*** Begin section ***

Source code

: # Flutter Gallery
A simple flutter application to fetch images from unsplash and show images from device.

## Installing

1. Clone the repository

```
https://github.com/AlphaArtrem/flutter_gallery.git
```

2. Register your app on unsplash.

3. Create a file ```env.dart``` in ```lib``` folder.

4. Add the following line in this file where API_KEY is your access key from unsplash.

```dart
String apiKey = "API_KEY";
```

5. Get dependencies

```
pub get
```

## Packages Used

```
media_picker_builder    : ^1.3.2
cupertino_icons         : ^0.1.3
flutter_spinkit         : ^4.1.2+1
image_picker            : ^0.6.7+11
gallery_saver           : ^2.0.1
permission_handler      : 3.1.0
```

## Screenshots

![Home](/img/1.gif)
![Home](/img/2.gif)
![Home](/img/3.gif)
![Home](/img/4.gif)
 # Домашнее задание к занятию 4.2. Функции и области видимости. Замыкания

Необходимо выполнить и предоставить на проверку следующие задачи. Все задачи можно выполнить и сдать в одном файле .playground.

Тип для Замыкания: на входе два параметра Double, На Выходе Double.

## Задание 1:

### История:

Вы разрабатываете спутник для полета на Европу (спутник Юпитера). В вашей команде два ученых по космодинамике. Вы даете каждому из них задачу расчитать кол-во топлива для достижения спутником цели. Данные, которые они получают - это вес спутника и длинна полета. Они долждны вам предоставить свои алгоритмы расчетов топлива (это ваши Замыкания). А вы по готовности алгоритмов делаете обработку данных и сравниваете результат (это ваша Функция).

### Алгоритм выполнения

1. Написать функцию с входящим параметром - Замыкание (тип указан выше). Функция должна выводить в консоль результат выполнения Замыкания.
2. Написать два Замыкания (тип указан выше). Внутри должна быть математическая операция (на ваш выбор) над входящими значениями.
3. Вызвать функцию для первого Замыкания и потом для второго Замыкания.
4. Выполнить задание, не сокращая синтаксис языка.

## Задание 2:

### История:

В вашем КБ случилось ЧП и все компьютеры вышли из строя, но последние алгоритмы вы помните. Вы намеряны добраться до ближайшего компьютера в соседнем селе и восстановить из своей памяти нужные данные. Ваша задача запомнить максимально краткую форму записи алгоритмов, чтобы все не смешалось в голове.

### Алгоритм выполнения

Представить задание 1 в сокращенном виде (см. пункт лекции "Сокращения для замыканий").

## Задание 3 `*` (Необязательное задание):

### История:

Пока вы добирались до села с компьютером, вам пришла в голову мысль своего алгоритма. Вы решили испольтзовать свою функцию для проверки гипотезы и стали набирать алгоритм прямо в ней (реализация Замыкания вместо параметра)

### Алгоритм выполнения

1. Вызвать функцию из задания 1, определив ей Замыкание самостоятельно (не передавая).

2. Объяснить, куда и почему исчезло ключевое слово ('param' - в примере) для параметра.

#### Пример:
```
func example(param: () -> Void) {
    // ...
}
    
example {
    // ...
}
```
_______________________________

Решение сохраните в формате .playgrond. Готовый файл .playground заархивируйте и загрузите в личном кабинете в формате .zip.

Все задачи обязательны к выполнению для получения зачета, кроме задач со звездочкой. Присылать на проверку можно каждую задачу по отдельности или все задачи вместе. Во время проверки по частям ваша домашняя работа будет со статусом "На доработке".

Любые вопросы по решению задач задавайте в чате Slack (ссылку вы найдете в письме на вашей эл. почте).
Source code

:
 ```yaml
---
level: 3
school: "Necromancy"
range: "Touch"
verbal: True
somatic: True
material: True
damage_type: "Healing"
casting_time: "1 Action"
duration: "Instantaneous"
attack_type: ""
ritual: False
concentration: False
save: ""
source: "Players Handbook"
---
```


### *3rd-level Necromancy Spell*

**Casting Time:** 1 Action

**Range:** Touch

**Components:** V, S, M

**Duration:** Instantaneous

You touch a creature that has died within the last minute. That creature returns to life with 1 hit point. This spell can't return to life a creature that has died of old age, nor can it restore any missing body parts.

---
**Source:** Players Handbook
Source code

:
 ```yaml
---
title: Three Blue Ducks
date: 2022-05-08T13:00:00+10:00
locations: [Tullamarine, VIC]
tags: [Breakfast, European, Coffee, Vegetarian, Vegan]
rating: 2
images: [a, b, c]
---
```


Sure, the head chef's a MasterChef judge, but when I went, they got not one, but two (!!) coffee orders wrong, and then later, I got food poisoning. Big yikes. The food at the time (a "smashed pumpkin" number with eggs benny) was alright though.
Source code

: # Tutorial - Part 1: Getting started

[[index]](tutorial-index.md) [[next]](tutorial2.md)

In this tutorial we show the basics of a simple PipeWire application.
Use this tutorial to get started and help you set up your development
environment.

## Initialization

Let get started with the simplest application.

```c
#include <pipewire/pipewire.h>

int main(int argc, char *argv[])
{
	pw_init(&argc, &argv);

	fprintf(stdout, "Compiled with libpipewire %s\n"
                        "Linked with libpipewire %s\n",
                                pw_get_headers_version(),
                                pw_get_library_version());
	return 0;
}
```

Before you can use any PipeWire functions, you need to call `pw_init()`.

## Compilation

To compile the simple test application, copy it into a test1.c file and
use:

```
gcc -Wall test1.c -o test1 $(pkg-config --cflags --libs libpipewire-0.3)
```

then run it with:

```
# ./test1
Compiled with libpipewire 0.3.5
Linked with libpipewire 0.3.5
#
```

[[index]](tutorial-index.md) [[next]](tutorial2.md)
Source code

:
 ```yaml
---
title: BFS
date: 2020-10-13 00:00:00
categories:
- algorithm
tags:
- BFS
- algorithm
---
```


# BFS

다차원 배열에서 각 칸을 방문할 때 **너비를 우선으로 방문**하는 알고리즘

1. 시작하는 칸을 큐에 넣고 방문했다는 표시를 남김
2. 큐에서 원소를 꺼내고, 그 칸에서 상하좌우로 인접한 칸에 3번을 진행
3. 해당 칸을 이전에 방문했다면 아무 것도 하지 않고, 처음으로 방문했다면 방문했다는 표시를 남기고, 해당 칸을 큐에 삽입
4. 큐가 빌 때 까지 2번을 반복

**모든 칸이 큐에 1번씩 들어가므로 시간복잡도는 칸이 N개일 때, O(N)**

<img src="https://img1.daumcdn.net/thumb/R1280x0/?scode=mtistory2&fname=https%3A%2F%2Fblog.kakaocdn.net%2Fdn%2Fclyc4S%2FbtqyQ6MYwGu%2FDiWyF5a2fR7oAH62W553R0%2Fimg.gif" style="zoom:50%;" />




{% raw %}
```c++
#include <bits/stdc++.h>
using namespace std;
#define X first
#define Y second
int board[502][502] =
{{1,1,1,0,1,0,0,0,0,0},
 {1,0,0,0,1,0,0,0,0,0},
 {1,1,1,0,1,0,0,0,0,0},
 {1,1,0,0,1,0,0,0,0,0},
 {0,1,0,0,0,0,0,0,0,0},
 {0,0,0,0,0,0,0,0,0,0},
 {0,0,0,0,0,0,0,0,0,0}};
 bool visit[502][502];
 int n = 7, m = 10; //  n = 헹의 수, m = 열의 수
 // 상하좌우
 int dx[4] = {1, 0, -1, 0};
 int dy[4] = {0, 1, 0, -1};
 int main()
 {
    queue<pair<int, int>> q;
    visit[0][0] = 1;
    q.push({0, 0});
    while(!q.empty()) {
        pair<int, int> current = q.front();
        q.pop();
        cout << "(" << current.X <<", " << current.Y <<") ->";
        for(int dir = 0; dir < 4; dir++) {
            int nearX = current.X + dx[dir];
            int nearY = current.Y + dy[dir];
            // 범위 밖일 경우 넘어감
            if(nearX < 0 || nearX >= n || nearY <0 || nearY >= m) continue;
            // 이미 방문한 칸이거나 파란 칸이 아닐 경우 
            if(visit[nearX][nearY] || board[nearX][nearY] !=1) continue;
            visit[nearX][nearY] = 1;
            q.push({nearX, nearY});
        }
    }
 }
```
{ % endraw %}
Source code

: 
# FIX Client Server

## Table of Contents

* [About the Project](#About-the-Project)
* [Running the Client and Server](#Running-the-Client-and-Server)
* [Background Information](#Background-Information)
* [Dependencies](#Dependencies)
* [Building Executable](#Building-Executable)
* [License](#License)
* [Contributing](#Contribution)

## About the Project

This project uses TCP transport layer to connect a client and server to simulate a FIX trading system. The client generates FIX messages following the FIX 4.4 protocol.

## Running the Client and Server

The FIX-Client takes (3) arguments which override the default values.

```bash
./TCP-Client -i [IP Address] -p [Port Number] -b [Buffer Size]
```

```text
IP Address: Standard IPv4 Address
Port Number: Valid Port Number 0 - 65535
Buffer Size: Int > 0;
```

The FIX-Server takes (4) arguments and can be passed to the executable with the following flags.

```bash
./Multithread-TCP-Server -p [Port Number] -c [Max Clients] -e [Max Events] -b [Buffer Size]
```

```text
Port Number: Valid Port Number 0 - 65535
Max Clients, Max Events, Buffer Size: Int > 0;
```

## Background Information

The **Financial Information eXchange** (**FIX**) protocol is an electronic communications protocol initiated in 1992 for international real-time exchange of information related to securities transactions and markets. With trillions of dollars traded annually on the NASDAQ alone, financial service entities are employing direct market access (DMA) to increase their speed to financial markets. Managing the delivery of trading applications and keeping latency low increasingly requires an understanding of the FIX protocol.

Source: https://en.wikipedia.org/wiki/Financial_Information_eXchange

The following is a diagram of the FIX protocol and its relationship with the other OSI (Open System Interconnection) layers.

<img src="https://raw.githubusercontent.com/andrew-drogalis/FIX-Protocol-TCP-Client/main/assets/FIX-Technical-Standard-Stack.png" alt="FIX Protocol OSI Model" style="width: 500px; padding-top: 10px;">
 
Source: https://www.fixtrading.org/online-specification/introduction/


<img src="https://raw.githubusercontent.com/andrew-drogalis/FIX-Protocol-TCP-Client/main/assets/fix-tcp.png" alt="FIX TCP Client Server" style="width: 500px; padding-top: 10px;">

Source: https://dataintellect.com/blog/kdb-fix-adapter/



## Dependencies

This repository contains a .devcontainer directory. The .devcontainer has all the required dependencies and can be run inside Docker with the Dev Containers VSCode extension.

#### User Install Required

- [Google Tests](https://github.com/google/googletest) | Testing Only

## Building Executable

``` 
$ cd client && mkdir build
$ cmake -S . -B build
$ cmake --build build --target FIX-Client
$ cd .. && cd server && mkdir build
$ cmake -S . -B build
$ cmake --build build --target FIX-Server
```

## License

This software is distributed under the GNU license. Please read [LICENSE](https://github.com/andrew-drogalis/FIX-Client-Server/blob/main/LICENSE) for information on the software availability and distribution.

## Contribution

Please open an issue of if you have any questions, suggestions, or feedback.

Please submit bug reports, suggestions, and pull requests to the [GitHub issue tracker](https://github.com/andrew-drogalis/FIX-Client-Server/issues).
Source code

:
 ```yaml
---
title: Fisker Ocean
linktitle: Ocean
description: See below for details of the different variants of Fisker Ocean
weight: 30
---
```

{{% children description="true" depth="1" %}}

*** End section ***

= ASSIGNED TASK =
Every line above that holds the string "visit" should be returned.

= REPLY =
 bool visit[502][502];
    visit[0][0] = 1;
            if(visit[nearX][nearY] || board[nearX][nearY] !=1) continue;
            visit[nearX][nearY] = 1;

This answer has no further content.